Prince singles chronology
| " Hate U" (1995) | "Gold" (1995) | "Dinner with Delores" (1996) |

Music video
- "Gold" on YouTube

= Gold (Prince song) =

"Gold" is a song by American musician Prince, his stage name at that time being an unpronounceable symbol, and was released in November 1995 by NPG and Warner Bros. Records as the third single from his seventeenth studio album, The Gold Experience (1995). It peaked at number ten on the UK Singles Chart and number 88 on the US Billboard Hot 100. A limited edition gold CD single was released in the UK, housed in a gold jewel case. The track listing was the same as the standard CD single. The accompanying music video for "Gold" was directed by Prince himself.

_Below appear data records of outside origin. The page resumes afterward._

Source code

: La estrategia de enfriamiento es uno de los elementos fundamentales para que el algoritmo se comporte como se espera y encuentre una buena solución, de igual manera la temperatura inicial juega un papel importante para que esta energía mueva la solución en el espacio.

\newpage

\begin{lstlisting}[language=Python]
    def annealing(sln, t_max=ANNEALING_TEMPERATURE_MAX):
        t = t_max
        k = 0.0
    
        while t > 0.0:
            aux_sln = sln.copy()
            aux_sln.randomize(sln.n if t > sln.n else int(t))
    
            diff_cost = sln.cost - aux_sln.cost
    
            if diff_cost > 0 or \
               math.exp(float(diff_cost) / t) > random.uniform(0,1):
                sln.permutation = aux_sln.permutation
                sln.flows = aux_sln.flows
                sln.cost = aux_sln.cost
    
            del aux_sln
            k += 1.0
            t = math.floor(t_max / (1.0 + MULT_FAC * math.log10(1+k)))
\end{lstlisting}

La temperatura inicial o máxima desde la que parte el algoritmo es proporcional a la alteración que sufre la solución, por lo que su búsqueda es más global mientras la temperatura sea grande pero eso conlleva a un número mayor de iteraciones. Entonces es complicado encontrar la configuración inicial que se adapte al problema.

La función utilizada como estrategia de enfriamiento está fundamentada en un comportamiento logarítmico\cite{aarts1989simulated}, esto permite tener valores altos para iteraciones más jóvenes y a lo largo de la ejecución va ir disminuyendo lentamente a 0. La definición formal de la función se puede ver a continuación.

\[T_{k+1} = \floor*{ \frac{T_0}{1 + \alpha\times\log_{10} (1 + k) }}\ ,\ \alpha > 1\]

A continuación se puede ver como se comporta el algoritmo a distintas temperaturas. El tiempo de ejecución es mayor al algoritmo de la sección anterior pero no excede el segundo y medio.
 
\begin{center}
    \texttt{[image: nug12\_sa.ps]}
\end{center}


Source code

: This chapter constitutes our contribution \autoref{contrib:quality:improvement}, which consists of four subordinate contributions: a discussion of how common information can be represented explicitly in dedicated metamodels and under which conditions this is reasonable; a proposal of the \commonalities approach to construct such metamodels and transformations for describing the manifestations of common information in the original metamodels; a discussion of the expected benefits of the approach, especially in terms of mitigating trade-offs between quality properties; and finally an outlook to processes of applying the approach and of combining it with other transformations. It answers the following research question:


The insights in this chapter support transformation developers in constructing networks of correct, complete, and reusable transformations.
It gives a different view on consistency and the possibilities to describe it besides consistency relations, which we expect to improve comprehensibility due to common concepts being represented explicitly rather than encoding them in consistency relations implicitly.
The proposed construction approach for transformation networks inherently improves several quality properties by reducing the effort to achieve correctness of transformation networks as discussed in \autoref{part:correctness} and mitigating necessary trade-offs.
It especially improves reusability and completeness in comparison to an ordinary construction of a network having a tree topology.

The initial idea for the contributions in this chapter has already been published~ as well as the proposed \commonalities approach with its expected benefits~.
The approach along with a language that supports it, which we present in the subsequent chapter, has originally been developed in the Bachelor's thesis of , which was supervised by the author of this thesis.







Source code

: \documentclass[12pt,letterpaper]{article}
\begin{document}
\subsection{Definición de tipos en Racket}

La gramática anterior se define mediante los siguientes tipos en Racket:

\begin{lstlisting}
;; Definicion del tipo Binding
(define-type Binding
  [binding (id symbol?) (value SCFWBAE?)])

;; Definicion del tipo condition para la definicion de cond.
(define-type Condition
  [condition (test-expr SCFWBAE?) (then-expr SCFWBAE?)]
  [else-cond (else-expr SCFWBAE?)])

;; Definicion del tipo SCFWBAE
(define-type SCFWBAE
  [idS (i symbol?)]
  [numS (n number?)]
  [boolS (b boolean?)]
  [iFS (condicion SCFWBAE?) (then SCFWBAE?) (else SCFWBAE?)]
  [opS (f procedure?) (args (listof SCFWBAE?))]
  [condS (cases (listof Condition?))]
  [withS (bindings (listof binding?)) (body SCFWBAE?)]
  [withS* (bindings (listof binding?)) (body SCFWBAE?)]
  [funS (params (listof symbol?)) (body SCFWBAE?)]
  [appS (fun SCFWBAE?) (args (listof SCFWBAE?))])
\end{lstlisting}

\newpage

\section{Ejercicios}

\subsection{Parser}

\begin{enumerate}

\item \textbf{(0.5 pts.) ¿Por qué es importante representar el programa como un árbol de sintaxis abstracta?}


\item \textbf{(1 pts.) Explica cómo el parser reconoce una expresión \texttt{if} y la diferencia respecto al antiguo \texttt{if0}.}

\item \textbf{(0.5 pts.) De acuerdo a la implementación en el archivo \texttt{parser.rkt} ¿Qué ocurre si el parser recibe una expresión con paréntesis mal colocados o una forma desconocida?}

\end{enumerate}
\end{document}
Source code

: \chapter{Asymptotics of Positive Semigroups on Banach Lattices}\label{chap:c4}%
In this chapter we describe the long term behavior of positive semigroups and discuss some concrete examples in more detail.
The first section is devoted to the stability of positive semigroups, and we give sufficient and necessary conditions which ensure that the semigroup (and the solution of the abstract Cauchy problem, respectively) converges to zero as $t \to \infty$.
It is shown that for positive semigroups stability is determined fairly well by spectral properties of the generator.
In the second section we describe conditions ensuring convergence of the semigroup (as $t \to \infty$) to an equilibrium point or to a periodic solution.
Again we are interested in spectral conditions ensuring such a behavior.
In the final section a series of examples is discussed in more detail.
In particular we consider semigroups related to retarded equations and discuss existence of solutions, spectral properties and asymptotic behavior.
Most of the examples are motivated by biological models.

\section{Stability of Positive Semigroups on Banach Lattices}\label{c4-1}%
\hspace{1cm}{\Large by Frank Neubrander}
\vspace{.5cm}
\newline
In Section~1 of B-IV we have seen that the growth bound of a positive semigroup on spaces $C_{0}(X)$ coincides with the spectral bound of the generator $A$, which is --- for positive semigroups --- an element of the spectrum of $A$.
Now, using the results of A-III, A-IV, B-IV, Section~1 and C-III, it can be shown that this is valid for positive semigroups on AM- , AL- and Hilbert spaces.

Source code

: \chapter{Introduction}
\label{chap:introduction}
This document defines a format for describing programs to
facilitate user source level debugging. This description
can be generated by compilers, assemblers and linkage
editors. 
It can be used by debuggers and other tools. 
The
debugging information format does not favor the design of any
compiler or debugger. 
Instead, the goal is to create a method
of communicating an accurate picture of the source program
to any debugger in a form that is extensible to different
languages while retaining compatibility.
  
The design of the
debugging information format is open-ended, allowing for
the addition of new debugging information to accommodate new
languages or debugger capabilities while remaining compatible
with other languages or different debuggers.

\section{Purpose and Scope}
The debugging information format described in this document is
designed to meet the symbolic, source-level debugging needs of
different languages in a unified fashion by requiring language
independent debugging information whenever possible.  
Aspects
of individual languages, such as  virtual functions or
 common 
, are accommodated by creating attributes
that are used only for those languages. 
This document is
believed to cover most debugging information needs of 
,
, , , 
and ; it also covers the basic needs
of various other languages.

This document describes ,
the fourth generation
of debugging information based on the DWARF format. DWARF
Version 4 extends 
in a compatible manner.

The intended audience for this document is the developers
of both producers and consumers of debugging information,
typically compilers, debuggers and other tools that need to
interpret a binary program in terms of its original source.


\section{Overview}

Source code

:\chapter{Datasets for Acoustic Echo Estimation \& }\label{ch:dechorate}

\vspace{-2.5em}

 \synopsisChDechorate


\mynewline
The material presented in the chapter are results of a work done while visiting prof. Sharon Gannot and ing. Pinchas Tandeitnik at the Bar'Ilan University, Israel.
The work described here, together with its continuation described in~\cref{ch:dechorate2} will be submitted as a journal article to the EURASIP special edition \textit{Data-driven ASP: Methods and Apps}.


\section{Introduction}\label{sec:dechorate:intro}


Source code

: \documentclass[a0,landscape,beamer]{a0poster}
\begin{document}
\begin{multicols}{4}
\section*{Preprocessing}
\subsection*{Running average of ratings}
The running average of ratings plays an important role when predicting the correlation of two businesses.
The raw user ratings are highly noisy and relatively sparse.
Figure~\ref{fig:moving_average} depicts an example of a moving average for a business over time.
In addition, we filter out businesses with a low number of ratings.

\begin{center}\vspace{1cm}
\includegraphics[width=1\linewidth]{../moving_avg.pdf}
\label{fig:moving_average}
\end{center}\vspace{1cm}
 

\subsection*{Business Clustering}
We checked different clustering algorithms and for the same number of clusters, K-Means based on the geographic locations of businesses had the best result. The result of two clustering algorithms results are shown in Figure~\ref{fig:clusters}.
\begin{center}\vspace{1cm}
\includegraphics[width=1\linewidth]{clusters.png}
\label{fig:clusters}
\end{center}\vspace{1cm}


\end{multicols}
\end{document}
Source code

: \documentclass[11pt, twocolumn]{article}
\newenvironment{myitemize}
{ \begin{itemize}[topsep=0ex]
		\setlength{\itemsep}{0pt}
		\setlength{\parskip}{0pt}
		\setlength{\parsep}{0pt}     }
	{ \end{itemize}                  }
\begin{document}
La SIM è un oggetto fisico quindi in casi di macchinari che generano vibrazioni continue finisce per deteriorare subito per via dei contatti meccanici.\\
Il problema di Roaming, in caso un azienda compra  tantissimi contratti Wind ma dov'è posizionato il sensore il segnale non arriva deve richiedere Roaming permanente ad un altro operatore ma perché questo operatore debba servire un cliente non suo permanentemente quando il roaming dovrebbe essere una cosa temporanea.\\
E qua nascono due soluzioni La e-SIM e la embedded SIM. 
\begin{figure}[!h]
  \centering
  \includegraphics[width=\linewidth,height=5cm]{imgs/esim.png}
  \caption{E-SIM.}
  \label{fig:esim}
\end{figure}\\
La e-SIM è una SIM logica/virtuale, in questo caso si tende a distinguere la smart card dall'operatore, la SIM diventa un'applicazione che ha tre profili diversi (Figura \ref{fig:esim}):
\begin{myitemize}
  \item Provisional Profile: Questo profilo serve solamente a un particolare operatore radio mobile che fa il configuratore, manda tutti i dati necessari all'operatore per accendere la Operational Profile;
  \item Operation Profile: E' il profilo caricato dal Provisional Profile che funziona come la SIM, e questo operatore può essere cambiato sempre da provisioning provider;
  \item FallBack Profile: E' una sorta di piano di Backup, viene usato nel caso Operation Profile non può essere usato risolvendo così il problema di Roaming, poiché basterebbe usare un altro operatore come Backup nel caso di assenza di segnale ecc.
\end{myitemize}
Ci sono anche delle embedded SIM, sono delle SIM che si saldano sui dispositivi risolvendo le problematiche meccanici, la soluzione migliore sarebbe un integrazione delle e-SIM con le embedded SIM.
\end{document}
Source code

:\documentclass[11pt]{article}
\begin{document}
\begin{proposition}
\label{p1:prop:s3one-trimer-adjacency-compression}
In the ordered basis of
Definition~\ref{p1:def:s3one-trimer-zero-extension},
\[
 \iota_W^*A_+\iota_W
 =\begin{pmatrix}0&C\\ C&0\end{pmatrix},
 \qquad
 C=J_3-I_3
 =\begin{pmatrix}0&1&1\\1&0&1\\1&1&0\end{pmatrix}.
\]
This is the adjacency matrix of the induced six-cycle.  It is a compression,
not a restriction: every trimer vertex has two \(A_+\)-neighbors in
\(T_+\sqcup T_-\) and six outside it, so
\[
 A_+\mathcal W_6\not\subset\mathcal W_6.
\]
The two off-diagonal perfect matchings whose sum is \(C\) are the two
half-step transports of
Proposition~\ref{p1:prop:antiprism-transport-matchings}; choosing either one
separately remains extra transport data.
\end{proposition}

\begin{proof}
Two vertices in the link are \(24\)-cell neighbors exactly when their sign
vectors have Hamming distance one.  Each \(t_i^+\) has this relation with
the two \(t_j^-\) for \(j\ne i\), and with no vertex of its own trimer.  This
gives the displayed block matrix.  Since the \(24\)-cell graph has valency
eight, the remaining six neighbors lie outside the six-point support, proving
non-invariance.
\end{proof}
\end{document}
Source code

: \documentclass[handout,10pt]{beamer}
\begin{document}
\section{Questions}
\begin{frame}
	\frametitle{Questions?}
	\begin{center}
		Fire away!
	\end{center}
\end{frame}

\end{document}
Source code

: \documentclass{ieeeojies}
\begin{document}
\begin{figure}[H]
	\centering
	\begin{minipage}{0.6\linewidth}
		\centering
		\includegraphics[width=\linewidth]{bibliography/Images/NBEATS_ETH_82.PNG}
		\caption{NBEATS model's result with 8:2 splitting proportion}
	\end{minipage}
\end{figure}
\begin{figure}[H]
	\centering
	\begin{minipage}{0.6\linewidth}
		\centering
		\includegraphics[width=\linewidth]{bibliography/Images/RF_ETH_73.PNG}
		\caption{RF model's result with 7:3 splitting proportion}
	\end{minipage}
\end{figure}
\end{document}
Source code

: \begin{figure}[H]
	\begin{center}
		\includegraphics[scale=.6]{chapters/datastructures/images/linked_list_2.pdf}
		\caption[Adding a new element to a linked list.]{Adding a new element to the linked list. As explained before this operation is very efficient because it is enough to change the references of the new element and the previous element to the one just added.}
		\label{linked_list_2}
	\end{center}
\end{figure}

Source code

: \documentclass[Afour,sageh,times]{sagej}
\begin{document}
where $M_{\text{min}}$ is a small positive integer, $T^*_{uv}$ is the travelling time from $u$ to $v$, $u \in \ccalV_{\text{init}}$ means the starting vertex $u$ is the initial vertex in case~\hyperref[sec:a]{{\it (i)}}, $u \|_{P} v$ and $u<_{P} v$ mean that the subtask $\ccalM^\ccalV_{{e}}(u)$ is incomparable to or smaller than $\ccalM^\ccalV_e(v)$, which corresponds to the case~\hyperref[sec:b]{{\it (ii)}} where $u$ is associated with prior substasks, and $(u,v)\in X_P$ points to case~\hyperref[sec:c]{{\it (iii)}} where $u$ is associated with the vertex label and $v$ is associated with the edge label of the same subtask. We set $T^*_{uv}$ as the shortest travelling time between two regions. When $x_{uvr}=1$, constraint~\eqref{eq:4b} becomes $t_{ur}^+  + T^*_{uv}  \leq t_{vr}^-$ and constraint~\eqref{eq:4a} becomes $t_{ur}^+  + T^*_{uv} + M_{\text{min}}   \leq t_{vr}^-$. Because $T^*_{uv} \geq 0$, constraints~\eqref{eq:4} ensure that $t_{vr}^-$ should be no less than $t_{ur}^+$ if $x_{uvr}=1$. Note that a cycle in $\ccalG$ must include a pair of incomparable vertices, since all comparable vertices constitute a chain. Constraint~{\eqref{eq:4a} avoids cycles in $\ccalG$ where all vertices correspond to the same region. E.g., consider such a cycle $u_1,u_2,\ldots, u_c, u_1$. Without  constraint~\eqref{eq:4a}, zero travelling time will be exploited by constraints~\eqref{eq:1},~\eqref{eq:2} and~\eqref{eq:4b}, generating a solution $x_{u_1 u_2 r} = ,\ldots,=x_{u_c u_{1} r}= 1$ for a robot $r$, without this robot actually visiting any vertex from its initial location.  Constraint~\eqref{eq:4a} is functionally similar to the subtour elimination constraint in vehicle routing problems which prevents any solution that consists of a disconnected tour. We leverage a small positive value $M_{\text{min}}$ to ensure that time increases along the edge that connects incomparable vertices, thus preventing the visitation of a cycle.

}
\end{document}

The B-side was "Rock 'n' Roll Is Alive (And It Lives in Minneapolis)", a response to the song "Rock and Roll Is Dead" by Lenny Kravitz. The song complements the rock-based "Gold" and features rousing guitar solos and live drumming as well as various studio tricks throughout the track. The chorus is a sample recorded from a live audience. Prince would later use the technique on several songs for The New Power Generation release Newpower Soul. Prince also made a special remix of the song called the "Tony Fly Mix" to be played on the local Minneapolis DJ's radio program. The remix remains unreleased. A maxi single on CD and vinyl also included the extended remix of "I Hate U".

==Chart performance==
The song achieved little initial success in the US, with minor Mainstream radio play and no R&B/Hip-Hop or Rhythmic radio play, and weak sales. It peaked at number 88 and stayed on the Billboard Hot 100 for two weeks. The single was far more successful in the United Kingdom, where it reached number ten on the UK Singles Chart and became Prince's last original top-ten hit there. "Gold" also peaked at number one on the European Dance Radio Chart in January 1996.

==Critical reception==
In a retrospective review, Andy Healy from Albumism stated that the song "is filled with uplift and hope despite the trials and tribulations it documents." He added, "It's The Artist's very own 'Purple Rain' moment, if you will, with rousing chorus, powerful arrangement, soaring guitar solo and epic seven-plus-minute run time. It's also the track that fulfills a promise as it welcomes us to The Dawn." Upon the release, Gil L. Robertson IV from Cash Box named 'Gold' a standout track of the Gold Experience album. Greg Kot from Chicago Tribune noted its "arena rock".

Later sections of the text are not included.